*DATA TO EXAMINE*.
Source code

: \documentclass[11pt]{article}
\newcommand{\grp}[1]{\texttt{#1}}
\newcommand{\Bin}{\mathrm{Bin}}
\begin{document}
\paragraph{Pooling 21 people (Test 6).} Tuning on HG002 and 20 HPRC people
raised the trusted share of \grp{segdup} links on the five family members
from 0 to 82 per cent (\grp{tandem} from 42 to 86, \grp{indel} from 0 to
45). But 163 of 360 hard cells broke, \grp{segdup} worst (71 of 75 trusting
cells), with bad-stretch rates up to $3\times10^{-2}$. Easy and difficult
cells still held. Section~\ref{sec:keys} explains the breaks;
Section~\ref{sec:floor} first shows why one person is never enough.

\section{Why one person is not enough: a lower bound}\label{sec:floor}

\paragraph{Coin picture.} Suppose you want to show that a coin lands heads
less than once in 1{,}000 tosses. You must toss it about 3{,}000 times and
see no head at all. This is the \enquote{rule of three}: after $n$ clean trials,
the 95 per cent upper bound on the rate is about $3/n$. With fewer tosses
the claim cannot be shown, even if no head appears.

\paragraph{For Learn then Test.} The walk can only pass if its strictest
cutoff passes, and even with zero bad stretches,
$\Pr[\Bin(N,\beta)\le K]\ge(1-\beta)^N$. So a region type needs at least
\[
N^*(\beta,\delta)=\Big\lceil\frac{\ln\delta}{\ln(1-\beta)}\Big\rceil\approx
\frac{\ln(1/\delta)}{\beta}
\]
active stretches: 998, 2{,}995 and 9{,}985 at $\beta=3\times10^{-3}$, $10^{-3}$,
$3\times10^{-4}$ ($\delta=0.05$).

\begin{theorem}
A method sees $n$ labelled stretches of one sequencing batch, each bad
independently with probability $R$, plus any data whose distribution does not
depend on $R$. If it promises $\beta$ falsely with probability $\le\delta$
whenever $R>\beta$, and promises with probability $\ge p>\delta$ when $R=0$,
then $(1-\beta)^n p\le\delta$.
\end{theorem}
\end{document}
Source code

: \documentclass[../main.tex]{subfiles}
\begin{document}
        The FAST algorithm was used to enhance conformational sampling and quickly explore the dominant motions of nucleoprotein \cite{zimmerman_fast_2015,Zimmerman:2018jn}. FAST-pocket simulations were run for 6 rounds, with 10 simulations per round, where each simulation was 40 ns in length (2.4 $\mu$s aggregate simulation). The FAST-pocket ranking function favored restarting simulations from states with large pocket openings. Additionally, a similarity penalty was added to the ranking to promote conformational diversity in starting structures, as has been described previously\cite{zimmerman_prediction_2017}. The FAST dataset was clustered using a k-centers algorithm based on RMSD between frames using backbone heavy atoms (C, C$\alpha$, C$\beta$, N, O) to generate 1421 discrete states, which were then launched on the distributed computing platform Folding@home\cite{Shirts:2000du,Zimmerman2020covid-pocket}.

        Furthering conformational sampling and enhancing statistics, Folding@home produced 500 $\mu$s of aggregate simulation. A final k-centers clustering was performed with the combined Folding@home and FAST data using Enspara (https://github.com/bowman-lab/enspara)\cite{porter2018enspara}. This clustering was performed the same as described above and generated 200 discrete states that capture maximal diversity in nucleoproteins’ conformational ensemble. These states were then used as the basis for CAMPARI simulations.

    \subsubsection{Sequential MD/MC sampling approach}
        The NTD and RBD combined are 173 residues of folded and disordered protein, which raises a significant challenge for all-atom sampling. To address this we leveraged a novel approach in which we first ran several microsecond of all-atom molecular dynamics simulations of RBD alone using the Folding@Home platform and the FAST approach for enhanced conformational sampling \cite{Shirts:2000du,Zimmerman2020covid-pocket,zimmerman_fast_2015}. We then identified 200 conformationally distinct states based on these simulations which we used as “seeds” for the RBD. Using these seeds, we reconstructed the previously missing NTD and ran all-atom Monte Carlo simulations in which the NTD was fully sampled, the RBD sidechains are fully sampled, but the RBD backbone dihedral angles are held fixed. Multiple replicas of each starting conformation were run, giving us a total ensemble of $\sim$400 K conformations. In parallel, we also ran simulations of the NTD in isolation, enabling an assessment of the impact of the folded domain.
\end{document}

*YOUR GOAL*. Count the lines in the records above that contain the word "segdup", and give only the number.

*EXPECTED ANSWER*. 2